= Work to be completed =
Set down exactly the lines below between the line holding "resulting missing energy" and the line holding "base & 10 & 10 & 1.500000", inclusive; no other line belongs in the answer.

= Dataset items =
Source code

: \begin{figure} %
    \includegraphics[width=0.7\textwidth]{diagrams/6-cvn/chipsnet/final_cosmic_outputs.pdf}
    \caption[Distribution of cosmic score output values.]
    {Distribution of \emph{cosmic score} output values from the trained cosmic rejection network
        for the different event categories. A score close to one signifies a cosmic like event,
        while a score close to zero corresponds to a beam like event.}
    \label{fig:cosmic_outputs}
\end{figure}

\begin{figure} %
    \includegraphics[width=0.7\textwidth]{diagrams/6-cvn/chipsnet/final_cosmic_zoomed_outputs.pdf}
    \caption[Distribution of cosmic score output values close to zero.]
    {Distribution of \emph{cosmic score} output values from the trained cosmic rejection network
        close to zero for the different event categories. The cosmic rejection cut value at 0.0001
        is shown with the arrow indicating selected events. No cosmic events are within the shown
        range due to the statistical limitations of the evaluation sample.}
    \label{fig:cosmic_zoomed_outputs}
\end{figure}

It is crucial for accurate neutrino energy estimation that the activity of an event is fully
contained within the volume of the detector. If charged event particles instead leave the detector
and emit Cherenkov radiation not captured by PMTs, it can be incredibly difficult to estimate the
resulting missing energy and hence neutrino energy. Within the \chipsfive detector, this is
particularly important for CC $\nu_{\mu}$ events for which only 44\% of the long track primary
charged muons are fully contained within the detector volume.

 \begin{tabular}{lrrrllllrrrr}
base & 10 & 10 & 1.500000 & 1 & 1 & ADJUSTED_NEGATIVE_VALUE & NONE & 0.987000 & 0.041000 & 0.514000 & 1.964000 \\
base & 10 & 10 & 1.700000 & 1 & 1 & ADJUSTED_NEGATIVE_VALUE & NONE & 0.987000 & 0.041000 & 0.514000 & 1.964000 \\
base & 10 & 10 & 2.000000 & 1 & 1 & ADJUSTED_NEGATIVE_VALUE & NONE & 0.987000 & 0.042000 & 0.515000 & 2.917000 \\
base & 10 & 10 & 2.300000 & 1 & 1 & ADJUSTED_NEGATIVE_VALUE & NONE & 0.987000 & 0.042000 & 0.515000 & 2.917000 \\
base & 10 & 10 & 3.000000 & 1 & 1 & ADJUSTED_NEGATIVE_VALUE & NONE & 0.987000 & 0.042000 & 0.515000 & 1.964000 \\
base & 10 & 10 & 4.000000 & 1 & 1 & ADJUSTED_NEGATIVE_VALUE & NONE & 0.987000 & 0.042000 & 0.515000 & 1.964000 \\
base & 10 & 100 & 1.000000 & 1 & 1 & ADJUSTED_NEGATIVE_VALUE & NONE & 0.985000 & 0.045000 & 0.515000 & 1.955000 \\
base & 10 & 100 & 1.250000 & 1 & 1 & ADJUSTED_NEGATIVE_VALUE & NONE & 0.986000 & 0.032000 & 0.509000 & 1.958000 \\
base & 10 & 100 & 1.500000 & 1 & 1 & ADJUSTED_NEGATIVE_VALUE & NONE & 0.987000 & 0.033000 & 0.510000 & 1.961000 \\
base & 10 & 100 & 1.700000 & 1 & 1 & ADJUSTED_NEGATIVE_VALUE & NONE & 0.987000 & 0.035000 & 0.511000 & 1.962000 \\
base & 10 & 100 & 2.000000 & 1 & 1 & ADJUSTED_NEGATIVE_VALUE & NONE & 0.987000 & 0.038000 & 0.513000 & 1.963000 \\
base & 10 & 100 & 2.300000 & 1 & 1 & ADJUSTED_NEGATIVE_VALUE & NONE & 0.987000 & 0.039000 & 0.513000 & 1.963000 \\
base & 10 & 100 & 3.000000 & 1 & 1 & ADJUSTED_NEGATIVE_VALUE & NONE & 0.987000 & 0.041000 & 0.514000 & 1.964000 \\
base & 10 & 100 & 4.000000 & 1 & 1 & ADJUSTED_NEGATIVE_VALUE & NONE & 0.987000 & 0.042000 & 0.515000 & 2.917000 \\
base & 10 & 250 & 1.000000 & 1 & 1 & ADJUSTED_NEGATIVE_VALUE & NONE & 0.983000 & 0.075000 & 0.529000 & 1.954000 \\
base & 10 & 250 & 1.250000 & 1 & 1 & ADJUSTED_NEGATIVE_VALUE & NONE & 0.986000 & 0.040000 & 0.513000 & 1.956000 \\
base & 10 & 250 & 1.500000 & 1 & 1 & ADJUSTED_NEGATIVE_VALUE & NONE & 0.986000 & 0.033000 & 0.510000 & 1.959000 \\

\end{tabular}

= Exercise solution =
resulting missing energy and hence neutrino energy. Within the \chipsfive detector, this is
particularly important for CC $\nu_{\mu}$ events for which only 44\% of the long track primary
charged muons are fully contained within the detector volume.

 \begin{tabular}{lrrrllllrrrr}
base & 10 & 10 & 1.500000 & 1 & 1 & ADJUSTED_NEGATIVE_VALUE & NONE & 0.987000 & 0.041000 & 0.514000 & 1.964000 \\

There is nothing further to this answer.